Red Hood #27 // Review
This month the Red Hood’s status continues his status as a solo superhero. Red Hood Outlaw #27 (Scott Lobdell writer, Pete Woods art, Troy Peteri lettering) follows Jason Todd following up on leads on the Underlife. This issue also serves as a tie-in to the events of the Heroes in Crisis storyline. But while the direction of this new story arc for Red Hood shows promise, this month’s issue seems like a bit of a step back from last month.
This is the second issue of the Outlaw storyline, and we find Red Hood on the trail of an organization known as the Underlife. Scott Lodbell gets the reader right to the action as Red Hood starts a fight with some lower level Underlife thugs in order to get more information about the organization. But this fight is quickly ended by Bruce Wayne so that he can deliver the news of Roy Harper’s death to Red Hood. Soon after Bruce delivers the news, and has a brief reconciliation with his former protege, Red Hood is off to the seemingly idyllic town of Appleton in order to continue his investigation.

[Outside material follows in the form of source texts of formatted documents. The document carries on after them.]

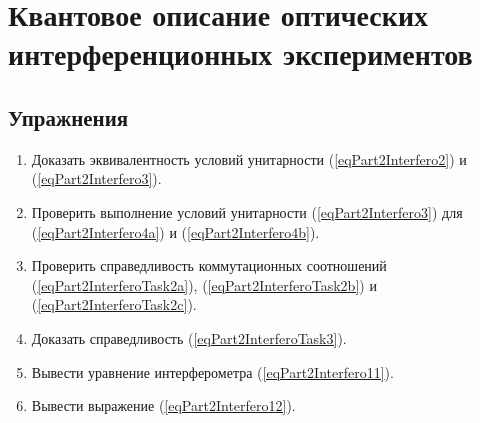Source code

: \chapter{Квантовое описание оптических интерференционных экспериментов}





\section{Упражнения}
\begin{enumerate}
\item Доказать эквивалентность условий унитарности
  (\ref{eqPart2Interfero2}) и  (\ref{eqPart2Interfero3}).
\item Проверить выполнение условий унитарности (\ref{eqPart2Interfero3}) для
  (\ref{eqPart2Interfero4a}) и  (\ref{eqPart2Interfero4b}).
\item Проверить справедливость коммутационных соотношений
  (\ref{eqPart2InterferoTask2a}), (\ref{eqPart2InterferoTask2b}) и
  (\ref{eqPart2InterferoTask2c}). 
\item Доказать справедливость (\ref{eqPart2InterferoTask3}).
\item Вывести уравнение интерферометра (\ref{eqPart2Interfero11}).
\item Вывести выражение (\ref{eqPart2Interfero12}).
\end{enumerate}

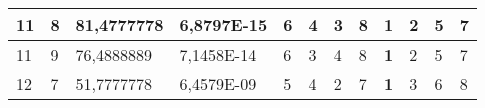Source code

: \documentclass[conference]{IEEEtran}
\begin{document}
\begin{table*}[]
\begin{tabular}{|llll|llllllll|}
\multicolumn{1}{|l|}{11}                                                    & \multicolumn{1}{l|}{8}                                                        & \multicolumn{1}{l|}{81,4777778}                                                   & 6,8797E-15                     & \multicolumn{1}{l|}{6}                                                  & \multicolumn{1}{l|}{4}                                                  & \multicolumn{1}{l|}{3}                                                  & \multicolumn{1}{l|}{8}                                                  & \multicolumn{1}{l|}{\textbf{1}}                                         & \multicolumn{1}{l|}{2}                                                  & \multicolumn{1}{l|}{5}                                                  & 7                          \\ \hline
\multicolumn{1}{|l|}{11}                                                    & \multicolumn{1}{l|}{9}                                                        & \multicolumn{1}{l|}{76,4888889}                                                   & 7,1458E-14                     & \multicolumn{1}{l|}{6}                                                  & \multicolumn{1}{l|}{3}                                                  & \multicolumn{1}{l|}{4}                                                  & \multicolumn{1}{l|}{8}                                                  & \multicolumn{1}{l|}{\textbf{1}}                                         & \multicolumn{1}{l|}{2}                                                  & \multicolumn{1}{l|}{5}                                                  & 7                          \\ \hline
\multicolumn{1}{|l|}{12}                                                    & \multicolumn{1}{l|}{7}                                                        & \multicolumn{1}{l|}{51,7777778}                                                   & 6,4579E-09                     & \multicolumn{1}{l|}{5}                                                  & \multicolumn{1}{l|}{4}                                                  & \multicolumn{1}{l|}{2}                                                  & \multicolumn{1}{l|}{7}                                                  & \multicolumn{1}{l|}{\textbf{1}}                                         & \multicolumn{1}{l|}{3}                                                  & \multicolumn{1}{l|}{6}                                                  & 8                          \\ \hline

\end{tabular}
\end{table*}
\end{document}
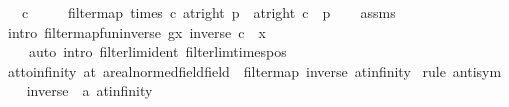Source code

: \begin{isabellebody}
\ \ \ {\isachardoublequoteopen}c\ {\isachargreater}{\kern0pt}\ {}{\isachardoublequoteclose}\isanewline
\ \ \ {\isachardoublequoteopen}filtermap\ {\isacharparenleft}{\kern0pt}times\ c{\isacharparenright}{\kern0pt}\ {\isacharparenleft}{\kern0pt}at{\isacharunderscore}{\kern0pt}right\ p{\isacharparenright}{\kern0pt}\ {\isacharequal}{\kern0pt}\ at{\isacharunderscore}{\kern0pt}right\ {\isacharparenleft}{\kern0pt}c\ {\isacharasterisk}{\kern0pt}\ p{\isacharparenright}{\kern0pt}{\isachardoublequoteclose}\isanewline
%
\isadelimproof
\ \ %
\endisadelimproof
%
\isatagproof
{}\isamarkupfalse%
\ assms\isanewline
\ \ \isamarkupfalse%
\ {\isacharparenleft}{\kern0pt}intro\ filtermap{\isacharunderscore}{\kern0pt}fun{\isacharunderscore}{\kern0pt}inverse{\isacharbrackleft}{\kern0pt}\ g{\isacharequal}{\kern0pt}{\isachardoublequoteopen}{\isasymlambda}x{\isachardot}{\kern0pt}\ inverse\ c\ {\isacharasterisk}{\kern0pt}\ x{\isachardoublequoteclose}{\isacharbrackright}{\kern0pt}{\isacharparenright}{\kern0pt}\isanewline
\ \ \ \ {\isacharparenleft}{\kern0pt}auto\ intro{\isacharbang}{\kern0pt}{\isacharcolon}{\kern0pt}\ filterlim{\isacharunderscore}{\kern0pt}ident\ filterlim{\isacharunderscore}{\kern0pt}times{\isacharunderscore}{\kern0pt}pos{\isacharparenright}{\kern0pt}%
\endisatagproof
{\isafoldproof}%
%
\isadelimproof
\isanewline
%
\endisadelimproof
\isanewline
{}\isamarkupfalse%
\ at{\isacharunderscore}{\kern0pt}to{\isacharunderscore}{\kern0pt}infinity{\isacharcolon}{\kern0pt}\ {\isachardoublequoteopen}{\isacharparenleft}{\kern0pt}at\ {\isacharparenleft}{\kern0pt}{}{\isacharcolon}{\kern0pt}{\isacharcolon}{\kern0pt}{\isacharprime}{\kern0pt}a{\isacharcolon}{\kern0pt}{\isacharcolon}{\kern0pt}{\isacharbraceleft}{\kern0pt}real{\isacharunderscore}{\kern0pt}normed{\isacharunderscore}{\kern0pt}field{\isacharcomma}{\kern0pt}field{\isacharbraceright}{\kern0pt}{\isacharparenright}{\kern0pt}{\isacharparenright}{\kern0pt}\ {\isacharequal}{\kern0pt}\ filtermap\ inverse\ at{\isacharunderscore}{\kern0pt}infinity{\isachardoublequoteclose}\isanewline
%
\isadelimproof
%
\endisadelimproof
%
\isatagproof
{}\isamarkupfalse%
\ {\isacharparenleft}{\kern0pt}rule\ antisym{\isacharparenright}{\kern0pt}\isanewline
\ \ \isamarkupfalse%
\ {\isachardoublequoteopen}{\isacharparenleft}{\kern0pt}inverse\ {\isasymlonglongrightarrow}\ {\isacharparenleft}{\kern0pt}{}{\isacharcolon}{\kern0pt}{\isacharcolon}{\kern0pt}{\isacharprime}{\kern0pt}a{\isacharparenright}{\kern0pt}{\isacharparenright}{\kern0pt}\ at{\isacharunderscore}{\kern0pt}infinity{\isachardoublequoteclose}\isanewline

\end{isabellebody}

For the most part, this issue feels like it’s mainly filler material. The tonal shifts from the action of an opening fight scene to the news of Roy Harper's death and then back to the investigation into the Underlife are somewhat jarring. In some ways it feels like Lobdell was surprised that DC would kill Roy Harper in Heroes in Crisis #1, and had to rush to add it into the book. Everything surrounding this part of the book feels like it was tacked on to the existing story.
There is also a lack of any really meaningful dialogue between Bruce Wayne and Jason Todd when he gets the news about Roy Harper. While Jason and Bruce reconcile over the loss, the whole exchange falls a bit flat. This book even manages to throw in that Red Hood May not have actually killed the Penguin, which was the cause of the schism in the first place. While this isn’t too surprising (killing off a major Batman villain would lead to continuity problems in other Batman books) it feels like something of a cop out here.
Because of these flaws in the writing Pete Woods is tasked with carrying the load for this book with his artwork, and for the most part he’s successful. The character design is crisp, the action scenes are kinetic, and there is some real emotion in the panels that are more somber. The use of color however, seems a bit off. The whole book is pretty bright and cheery, which make sense for the change in scenery in the last quarter of the book, but doesn’t convey an appropriate sense of mood for the first three quarters.
All in all the new shift to a solo Red Hood who is taking the law into his own hands is an exciting return to form for the character, and this story has some potential as evidenced by this issues last act. Unfortunately the reader needs to get through some filler to get there.